After back stabbing, vacuous argument and dithering for long enough for us to have been in and out of the next ice age, and despite (or perhaps because of) a hung parliament, yesterday Australian politicians passed a carbon pricing bill through the lower house by a couple of votes.
Champagne all round for the warmers, gnashing of teeth for the deniers and plenty of “why did they do that?” from the majority of the populace more concerned with their own stuff.
And a wry smile from the historians, for this is truly a moment for them to record.
It is the point at which a conservative country in a remote corner of the western world, bound to a colonial past that created significant wealth by exploiting natural resources, made a tentative, but hugely symbolic step towards accounting for externalities.
A brown economy allowed its politicians to introduce a policy that starts to capture the hidden environmental costs of doing business. Those costs that never make it onto the company accounts, the externalities, or what the policy people prefer to call spillover effects.
On the balance sheets of 500 companies and organisations with the largest greenhouse gas emissions there will now be a line item that will show they have made payments for an environmental impact. Not from a point of pollution into the creek that runs by their factory, or for installing mufflers to counteract machine noise, or the filters and scrubbers to remove particulates from the smoke stack, but for an invisible and diffuse environmental effect.
Truly this is historic.
And what history will record is that on 12th October 2011 Australia made its move down the road of major economic reform.

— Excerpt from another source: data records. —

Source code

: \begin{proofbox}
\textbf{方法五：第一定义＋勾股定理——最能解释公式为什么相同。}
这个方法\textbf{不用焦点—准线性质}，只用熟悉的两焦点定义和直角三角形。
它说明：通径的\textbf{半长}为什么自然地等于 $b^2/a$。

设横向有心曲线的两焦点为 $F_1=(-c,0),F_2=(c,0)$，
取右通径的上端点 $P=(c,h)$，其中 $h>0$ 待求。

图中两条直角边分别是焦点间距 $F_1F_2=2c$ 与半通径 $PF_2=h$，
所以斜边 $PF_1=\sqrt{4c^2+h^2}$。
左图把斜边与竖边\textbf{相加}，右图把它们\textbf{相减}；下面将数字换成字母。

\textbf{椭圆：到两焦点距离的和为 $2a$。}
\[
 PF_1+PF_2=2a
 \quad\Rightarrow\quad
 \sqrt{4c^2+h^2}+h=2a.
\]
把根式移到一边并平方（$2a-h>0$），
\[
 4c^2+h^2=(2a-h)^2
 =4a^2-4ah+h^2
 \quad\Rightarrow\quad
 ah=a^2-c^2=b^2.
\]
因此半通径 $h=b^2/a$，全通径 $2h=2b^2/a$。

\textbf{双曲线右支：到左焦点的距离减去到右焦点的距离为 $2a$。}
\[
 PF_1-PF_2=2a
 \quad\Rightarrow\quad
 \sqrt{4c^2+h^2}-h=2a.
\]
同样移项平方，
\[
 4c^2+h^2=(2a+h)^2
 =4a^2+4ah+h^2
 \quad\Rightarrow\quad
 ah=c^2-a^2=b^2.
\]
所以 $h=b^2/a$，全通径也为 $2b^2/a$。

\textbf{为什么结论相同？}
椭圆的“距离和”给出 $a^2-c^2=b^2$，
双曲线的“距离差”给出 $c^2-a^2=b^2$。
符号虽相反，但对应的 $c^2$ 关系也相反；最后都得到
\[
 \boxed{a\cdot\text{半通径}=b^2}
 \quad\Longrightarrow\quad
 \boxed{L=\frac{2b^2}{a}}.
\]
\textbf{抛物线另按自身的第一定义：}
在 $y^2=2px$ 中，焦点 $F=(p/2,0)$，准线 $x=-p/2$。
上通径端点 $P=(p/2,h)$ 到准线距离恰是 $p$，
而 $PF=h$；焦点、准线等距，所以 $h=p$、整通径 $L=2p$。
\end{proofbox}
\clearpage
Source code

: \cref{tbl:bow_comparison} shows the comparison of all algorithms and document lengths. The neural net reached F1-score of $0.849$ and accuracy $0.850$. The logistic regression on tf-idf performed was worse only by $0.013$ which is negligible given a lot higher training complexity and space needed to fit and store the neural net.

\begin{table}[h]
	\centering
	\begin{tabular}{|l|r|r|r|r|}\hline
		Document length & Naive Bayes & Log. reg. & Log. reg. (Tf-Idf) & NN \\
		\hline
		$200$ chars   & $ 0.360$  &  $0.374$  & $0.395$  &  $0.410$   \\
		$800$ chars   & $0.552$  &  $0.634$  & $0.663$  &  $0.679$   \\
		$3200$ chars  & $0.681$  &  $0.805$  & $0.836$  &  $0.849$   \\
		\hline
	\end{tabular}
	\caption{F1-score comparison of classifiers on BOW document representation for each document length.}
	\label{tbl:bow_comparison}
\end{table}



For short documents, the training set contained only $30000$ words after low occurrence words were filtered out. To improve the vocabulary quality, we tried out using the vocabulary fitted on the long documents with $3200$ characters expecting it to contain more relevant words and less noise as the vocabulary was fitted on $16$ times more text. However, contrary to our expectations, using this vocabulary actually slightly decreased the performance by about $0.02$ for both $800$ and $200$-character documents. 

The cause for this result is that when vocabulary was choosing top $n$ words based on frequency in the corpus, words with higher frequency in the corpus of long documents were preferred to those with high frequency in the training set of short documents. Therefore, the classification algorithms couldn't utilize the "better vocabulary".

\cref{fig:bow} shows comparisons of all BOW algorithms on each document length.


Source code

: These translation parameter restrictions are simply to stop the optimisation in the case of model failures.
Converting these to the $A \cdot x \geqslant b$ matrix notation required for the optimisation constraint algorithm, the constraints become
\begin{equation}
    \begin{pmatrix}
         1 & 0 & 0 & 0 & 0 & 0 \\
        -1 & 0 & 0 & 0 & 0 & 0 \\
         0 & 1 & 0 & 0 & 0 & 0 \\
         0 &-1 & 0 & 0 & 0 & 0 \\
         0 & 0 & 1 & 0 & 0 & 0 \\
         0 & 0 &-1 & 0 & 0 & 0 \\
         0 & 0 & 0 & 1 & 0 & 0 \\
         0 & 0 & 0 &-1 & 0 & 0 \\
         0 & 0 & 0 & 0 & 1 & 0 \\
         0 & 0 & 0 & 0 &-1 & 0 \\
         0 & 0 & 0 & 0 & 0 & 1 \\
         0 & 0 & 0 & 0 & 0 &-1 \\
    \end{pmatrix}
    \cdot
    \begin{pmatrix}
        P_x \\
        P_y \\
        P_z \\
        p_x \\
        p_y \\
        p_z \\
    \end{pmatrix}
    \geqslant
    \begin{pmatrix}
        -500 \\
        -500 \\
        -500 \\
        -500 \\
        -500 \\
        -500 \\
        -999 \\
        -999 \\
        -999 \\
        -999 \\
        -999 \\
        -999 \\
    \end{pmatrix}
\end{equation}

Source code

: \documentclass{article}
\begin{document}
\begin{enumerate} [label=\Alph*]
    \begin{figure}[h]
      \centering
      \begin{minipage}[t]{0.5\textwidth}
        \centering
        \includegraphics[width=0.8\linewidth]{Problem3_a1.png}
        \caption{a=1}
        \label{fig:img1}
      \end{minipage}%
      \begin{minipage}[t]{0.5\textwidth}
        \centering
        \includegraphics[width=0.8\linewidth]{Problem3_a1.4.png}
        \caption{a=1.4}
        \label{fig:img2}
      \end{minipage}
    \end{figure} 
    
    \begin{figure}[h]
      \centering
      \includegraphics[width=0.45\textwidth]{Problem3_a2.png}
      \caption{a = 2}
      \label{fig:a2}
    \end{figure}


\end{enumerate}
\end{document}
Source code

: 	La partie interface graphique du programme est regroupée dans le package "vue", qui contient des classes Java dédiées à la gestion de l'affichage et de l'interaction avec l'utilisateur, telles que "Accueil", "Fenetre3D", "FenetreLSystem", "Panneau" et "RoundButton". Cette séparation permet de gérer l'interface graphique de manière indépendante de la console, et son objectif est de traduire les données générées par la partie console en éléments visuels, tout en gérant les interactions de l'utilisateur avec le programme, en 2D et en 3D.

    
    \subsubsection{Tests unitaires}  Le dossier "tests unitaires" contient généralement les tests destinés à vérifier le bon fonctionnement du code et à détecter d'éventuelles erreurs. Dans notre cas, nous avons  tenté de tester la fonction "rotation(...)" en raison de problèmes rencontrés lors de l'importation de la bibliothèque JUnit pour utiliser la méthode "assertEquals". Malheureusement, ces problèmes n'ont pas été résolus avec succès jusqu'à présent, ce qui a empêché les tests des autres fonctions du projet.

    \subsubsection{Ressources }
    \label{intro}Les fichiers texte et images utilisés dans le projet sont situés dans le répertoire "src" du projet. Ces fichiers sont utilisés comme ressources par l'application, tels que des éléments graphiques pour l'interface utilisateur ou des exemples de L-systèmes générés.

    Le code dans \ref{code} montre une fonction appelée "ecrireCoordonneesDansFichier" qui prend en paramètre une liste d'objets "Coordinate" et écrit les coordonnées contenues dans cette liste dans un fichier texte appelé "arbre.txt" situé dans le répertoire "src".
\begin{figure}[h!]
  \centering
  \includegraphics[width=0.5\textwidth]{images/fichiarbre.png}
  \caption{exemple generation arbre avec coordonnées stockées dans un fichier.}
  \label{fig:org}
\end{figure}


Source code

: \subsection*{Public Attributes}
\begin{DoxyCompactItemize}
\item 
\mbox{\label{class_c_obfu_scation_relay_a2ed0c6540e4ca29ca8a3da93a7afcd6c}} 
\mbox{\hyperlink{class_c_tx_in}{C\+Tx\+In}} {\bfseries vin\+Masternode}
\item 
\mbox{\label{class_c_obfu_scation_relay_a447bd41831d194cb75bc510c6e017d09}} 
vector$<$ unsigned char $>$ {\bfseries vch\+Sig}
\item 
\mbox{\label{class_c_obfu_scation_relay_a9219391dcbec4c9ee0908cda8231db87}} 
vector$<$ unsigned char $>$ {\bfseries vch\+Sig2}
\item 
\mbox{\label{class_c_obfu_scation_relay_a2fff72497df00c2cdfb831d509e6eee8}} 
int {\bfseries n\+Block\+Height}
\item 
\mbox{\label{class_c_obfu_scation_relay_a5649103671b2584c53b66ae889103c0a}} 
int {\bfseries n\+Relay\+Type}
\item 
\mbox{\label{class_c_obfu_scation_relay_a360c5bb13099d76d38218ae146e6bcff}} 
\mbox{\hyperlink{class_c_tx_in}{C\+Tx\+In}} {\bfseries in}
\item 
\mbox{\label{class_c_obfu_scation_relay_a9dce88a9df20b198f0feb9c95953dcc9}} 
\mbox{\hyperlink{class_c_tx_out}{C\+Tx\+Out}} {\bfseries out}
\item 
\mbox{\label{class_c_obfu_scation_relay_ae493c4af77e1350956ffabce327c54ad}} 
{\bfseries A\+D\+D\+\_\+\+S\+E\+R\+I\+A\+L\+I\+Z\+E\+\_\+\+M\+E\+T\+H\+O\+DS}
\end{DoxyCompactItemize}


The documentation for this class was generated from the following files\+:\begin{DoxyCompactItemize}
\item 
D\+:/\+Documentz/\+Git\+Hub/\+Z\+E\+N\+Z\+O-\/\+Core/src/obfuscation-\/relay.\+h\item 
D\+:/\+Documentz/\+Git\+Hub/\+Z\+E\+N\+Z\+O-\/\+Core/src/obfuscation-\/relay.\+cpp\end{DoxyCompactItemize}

It started the process of converting from a fossil fuel based economy with centralized energy infrastructure built with entrenched investment structures; to a fluid, entrepreneurial, environment friendly era of economic development.
And this happened because it realized that even though a capitalist system fits the human psyche like a glove, capitalism is not sustainable unless profit is real. It cannot be profit declared by hiding costs in the environment. For, in the end, the environment stops absorbing those costs and closes down, cutting off production.
There will, of course, be u-turns and moments of doubt about this historic decision. There will also be kick back from the old ways that claim emissions are just hot air. And those claims may turn out to be true.
Only this path is as inevitable as peak oil, because even if it’s not about emissions, it is about knowing and accounting the true environmental costs of doing business.
Only then we can live well and live within our means.